**Exercise objective**
Leaving all pictures aside, copy exactly the lines from the start of the listing below through the line that contains "## Features", and only those lines.

**Records for the exercise**
►

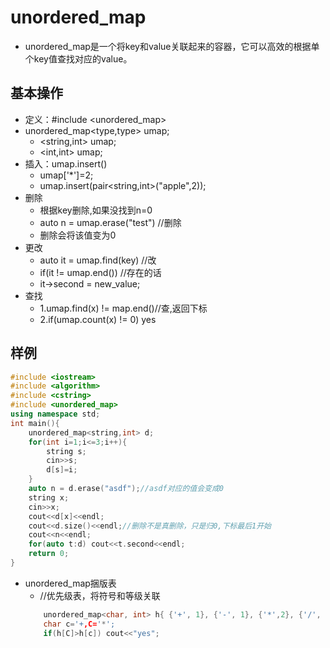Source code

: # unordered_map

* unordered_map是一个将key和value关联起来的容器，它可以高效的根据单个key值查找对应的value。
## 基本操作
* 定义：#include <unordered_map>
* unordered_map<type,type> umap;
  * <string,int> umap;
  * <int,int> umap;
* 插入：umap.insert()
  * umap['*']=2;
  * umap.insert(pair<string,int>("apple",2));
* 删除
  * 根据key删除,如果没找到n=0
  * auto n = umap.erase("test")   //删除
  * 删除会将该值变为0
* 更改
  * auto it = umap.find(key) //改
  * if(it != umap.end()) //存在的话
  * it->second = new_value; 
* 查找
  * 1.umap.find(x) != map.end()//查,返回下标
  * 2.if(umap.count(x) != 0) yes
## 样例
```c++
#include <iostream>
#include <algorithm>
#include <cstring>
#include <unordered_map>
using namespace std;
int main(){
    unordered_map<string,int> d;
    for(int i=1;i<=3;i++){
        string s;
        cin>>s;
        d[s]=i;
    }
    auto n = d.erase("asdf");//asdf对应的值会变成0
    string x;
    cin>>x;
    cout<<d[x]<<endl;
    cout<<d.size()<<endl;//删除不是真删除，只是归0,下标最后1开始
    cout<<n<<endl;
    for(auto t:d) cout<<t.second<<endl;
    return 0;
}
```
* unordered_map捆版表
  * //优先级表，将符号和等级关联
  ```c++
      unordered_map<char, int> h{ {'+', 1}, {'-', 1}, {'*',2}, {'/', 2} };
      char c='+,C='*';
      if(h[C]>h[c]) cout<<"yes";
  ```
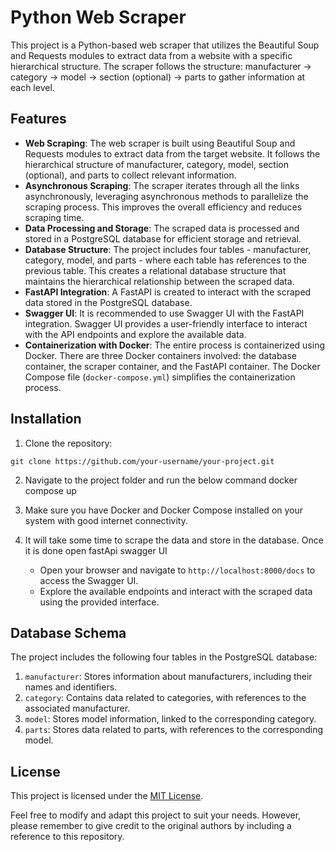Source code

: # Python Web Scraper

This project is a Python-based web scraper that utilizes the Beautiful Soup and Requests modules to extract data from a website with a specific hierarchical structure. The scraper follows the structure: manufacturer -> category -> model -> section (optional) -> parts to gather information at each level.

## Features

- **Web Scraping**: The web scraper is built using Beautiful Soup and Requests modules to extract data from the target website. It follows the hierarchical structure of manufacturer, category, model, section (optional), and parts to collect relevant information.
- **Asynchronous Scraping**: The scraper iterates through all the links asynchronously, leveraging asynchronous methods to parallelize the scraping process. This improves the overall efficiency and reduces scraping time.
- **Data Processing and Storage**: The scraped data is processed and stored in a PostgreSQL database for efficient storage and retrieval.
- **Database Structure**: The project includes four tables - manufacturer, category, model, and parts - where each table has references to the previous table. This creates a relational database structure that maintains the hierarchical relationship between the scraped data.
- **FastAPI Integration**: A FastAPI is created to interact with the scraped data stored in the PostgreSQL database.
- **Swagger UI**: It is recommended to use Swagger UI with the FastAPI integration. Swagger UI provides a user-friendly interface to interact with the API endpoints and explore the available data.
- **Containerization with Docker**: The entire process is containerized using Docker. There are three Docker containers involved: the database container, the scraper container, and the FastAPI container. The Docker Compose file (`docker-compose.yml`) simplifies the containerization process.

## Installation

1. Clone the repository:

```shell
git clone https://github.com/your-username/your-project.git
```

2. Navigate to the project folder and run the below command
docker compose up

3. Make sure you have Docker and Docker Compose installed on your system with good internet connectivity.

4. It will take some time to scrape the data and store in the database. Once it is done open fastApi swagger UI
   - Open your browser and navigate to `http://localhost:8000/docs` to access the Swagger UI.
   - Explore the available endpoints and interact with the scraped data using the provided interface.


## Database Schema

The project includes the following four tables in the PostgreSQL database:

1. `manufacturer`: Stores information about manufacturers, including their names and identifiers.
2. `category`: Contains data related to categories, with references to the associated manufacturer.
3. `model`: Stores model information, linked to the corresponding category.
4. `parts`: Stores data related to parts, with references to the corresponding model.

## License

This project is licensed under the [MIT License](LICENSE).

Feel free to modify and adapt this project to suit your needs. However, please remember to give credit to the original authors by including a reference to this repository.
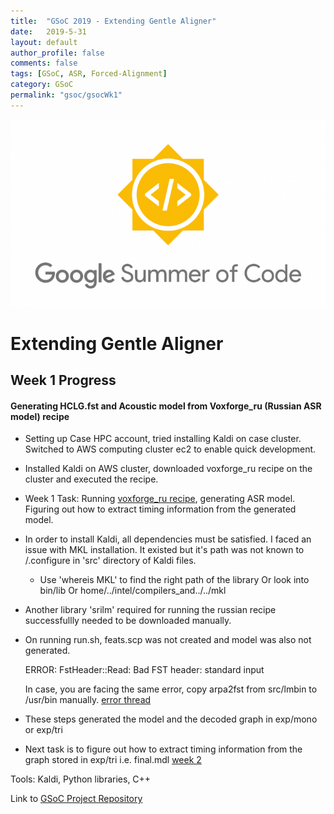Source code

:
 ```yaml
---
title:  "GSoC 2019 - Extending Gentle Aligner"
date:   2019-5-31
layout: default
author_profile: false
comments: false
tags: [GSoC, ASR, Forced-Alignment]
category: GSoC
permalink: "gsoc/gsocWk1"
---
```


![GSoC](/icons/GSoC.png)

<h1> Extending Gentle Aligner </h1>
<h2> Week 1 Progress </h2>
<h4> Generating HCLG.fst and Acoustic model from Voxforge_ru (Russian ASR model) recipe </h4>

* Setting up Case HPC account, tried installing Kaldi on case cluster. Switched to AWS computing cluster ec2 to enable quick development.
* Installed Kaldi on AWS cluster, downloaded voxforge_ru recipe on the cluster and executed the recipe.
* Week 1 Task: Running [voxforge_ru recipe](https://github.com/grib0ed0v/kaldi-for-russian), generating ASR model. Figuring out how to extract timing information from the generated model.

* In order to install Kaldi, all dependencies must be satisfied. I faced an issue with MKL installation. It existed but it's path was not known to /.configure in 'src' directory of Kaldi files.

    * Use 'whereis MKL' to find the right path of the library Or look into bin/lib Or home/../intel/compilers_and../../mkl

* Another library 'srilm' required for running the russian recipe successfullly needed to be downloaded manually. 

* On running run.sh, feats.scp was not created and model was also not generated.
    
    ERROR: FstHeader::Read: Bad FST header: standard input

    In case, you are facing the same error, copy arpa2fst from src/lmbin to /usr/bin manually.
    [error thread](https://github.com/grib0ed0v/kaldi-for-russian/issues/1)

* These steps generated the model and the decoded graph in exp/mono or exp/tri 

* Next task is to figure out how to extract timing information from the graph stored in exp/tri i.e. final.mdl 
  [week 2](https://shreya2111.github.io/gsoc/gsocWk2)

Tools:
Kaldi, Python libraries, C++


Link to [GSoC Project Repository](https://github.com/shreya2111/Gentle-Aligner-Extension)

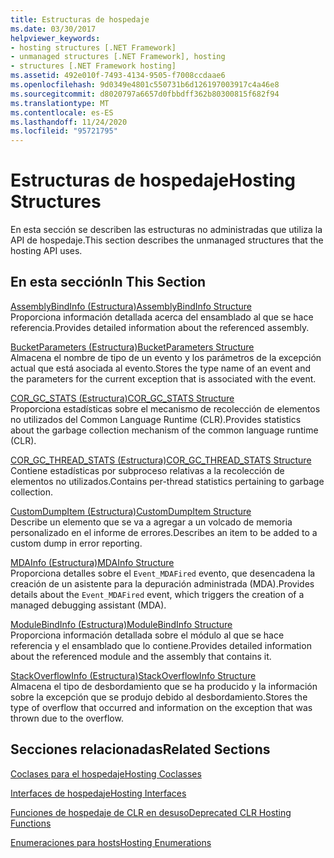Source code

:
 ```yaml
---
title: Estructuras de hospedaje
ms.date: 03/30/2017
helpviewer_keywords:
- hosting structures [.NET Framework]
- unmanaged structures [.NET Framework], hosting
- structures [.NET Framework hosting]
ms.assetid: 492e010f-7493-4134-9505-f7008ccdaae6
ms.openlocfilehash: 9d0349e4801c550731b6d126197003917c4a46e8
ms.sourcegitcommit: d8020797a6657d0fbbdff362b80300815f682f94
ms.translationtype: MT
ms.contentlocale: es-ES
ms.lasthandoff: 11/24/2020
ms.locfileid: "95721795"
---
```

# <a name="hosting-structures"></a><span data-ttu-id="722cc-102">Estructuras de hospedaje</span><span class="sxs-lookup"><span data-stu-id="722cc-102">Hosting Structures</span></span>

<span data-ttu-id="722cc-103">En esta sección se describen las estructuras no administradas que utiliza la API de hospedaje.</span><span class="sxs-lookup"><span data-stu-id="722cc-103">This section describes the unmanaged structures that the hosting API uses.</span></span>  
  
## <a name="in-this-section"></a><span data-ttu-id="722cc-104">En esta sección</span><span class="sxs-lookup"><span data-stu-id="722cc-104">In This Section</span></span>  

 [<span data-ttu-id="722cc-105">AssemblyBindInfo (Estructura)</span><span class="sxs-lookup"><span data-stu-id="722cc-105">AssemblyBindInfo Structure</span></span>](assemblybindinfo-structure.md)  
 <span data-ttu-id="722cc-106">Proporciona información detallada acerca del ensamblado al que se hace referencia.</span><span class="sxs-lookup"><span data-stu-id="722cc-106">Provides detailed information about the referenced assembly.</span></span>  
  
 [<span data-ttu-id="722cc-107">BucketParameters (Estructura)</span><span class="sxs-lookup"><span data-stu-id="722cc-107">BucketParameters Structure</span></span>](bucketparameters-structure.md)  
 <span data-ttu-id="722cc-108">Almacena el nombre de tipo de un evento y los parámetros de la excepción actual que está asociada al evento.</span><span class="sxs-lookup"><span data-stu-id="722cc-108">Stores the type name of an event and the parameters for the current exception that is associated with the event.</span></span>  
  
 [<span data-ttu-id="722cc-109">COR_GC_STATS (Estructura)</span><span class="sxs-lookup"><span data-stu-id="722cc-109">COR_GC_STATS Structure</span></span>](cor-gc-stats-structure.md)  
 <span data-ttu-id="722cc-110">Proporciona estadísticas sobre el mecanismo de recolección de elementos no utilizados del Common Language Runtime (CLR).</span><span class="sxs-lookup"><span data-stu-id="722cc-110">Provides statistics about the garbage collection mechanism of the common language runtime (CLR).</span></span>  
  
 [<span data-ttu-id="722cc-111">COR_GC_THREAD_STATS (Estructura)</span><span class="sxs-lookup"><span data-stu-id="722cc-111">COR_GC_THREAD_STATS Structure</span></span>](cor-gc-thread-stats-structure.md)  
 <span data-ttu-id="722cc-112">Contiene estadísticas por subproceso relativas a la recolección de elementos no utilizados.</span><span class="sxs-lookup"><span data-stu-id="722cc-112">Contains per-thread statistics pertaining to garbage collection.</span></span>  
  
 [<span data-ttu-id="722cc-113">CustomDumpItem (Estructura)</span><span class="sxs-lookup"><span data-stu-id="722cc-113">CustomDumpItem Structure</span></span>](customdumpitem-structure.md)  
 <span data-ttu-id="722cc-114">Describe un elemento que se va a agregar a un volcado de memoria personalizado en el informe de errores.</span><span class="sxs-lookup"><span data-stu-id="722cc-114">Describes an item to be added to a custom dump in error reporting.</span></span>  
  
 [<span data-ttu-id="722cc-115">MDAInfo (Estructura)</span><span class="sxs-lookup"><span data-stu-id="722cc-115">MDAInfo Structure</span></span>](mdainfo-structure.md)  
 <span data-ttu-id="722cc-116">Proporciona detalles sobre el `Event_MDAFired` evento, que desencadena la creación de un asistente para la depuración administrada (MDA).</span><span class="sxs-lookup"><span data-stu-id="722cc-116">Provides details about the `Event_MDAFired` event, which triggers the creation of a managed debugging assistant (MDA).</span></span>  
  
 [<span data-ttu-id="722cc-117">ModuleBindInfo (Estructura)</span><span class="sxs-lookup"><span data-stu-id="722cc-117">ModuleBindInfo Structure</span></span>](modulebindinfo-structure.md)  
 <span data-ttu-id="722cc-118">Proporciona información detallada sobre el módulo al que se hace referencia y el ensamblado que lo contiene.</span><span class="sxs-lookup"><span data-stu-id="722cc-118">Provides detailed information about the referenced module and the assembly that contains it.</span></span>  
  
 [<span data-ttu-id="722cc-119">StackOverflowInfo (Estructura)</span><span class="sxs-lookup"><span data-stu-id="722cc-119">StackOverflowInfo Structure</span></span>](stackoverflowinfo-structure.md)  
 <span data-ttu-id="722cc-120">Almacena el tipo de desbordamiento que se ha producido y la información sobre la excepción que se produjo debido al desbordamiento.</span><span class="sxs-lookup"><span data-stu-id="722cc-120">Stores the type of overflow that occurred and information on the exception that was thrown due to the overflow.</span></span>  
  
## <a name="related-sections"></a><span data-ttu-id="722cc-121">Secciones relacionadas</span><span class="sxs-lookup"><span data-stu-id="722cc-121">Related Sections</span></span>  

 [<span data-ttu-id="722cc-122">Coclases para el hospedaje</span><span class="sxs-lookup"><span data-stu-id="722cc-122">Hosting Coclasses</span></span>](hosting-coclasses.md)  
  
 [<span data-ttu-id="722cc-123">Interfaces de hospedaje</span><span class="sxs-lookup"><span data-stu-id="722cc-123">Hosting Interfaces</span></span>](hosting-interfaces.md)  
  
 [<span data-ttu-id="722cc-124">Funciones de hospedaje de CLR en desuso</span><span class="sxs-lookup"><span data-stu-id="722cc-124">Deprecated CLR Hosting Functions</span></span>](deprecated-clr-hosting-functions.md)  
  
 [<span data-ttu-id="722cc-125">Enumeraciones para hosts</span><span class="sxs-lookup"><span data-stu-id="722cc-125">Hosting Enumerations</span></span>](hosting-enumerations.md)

◄

**Exercise answer**
Source code

: # unordered_map

* unordered_map是一个将key和value关联起来的容器，它可以高效的根据单个key值查找对应的value。
## 基本操作
* 定义：#include <unordered_map>
* unordered_map<type,type> umap;
  * <string,int> umap;
  * <int,int> umap;
* 插入：umap.insert()
  * umap['*']=2;
  * umap.insert(pair<string,int>("apple",2));
* 删除
  * 根据key删除,如果没找到n=0
  * auto n = umap.erase("test")   //删除
  * 删除会将该值变为0
* 更改
  * auto it = umap.find(key) //改
  * if(it != umap.end()) //存在的话
  * it->second = new_value; 
* 查找
  * 1.umap.find(x) != map.end()//查,返回下标
  * 2.if(umap.count(x) != 0) yes
## 样例
```c++
#include <iostream>
#include <algorithm>
#include <cstring>
#include <unordered_map>
using namespace std;
int main(){
    unordered_map<string,int> d;
    for(int i=1;i<=3;i++){
        string s;
        cin>>s;
        d[s]=i;
    }
    auto n = d.erase("asdf");//asdf对应的值会变成0
    string x;
    cin>>x;
    cout<<d[x]<<endl;
    cout<<d.size()<<endl;//删除不是真删除，只是归0,下标最后1开始
    cout<<n<<endl;
    for(auto t:d) cout<<t.second<<endl;
    return 0;
}
```
* unordered_map捆版表
  * //优先级表，将符号和等级关联
  ```c++
      unordered_map<char, int> h{ {'+', 1}, {'-', 1}, {'*',2}, {'/', 2} };
      char c='+,C='*';
      if(h[C]>h[c]) cout<<"yes";
  ```
Source code

: # Python Web Scraper

This project is a Python-based web scraper that utilizes the Beautiful Soup and Requests modules to extract data from a website with a specific hierarchical structure. The scraper follows the structure: manufacturer -> category -> model -> section (optional) -> parts to gather information at each level.

## Features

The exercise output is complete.